> _PROBLEM_: With the line containing "- Quando un" as the starting point, output the remaining lines of the data exactly as they are, through the last.

> _SUPPLIED DATA_:
((

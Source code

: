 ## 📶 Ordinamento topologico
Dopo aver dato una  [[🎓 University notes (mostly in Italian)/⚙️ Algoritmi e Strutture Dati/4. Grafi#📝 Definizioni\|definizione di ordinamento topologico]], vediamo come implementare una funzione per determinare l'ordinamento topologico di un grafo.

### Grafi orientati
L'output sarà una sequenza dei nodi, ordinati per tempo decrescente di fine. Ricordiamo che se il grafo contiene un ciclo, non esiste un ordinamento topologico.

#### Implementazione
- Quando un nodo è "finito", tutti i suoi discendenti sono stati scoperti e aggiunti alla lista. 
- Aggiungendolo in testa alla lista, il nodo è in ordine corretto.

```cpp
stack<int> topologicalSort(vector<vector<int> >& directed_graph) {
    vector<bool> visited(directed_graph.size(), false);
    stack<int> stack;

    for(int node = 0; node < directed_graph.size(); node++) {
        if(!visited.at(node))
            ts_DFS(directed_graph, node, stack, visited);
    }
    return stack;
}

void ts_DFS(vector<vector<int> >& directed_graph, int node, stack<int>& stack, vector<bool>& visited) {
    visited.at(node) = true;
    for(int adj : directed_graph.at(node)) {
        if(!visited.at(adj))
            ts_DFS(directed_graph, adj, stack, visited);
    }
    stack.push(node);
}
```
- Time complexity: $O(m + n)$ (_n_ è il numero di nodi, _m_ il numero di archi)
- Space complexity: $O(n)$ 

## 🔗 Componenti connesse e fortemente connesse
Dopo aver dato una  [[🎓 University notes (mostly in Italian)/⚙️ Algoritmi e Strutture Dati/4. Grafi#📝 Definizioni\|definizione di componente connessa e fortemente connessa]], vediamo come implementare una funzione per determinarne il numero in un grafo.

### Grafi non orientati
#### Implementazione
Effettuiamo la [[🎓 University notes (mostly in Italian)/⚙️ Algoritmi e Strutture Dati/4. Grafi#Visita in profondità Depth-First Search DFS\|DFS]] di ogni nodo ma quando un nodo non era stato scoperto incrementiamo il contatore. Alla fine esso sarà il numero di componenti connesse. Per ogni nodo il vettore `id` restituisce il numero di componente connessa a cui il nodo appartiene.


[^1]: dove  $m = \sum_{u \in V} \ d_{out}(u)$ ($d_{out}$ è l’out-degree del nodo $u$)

))

> _YOUR SOLUTION_:
- Quando un nodo è "finito", tutti i suoi discendenti sono stati scoperti e aggiunti alla lista. 
- Aggiungendolo in testa alla lista, il nodo è in ordine corretto.

```cpp
stack<int> topologicalSort(vector<vector<int> >& directed_graph) {
    vector<bool> visited(directed_graph.size(), false);
    stack<int> stack;

    for(int node = 0; node < directed_graph.size(); node++) {
        if(!visited.at(node))
            ts_DFS(directed_graph, node, stack, visited);
    }
    return stack;
}

void ts_DFS(vector<vector<int> >& directed_graph, int node, stack<int>& stack, vector<bool>& visited) {
    visited.at(node) = true;
    for(int adj : directed_graph.at(node)) {
        if(!visited.at(adj))
            ts_DFS(directed_graph, adj, stack, visited);
    }
    stack.push(node);
}
```
- Time complexity: $O(m + n)$ (_n_ è il numero di nodi, _m_ il numero di archi)
- Space complexity: $O(n)$ 

## 🔗 Componenti connesse e fortemente connesse
Dopo aver dato una  [[🎓 University notes (mostly in Italian)/⚙️ Algoritmi e Strutture Dati/4. Grafi#📝 Definizioni\|definizione di componente connessa e fortemente connessa]], vediamo come implementare una funzione per determinarne il numero in un grafo.

### Grafi non orientati
#### Implementazione
Effettuiamo la [[🎓 University notes (mostly in Italian)/⚙️ Algoritmi e Strutture Dati/4. Grafi#Visita in profondità Depth-First Search DFS\|DFS]] di ogni nodo ma quando un nodo non era stato scoperto incrementiamo il contatore. Alla fine esso sarà il numero di componenti connesse. Per ogni nodo il vettore `id` restituisce il numero di componente connessa a cui il nodo appartiene.


[^1]: dove  $m = \sum_{u \in V} \ d_{out}(u)$ ($d_{out}$ è l’out-degree del nodo $u$)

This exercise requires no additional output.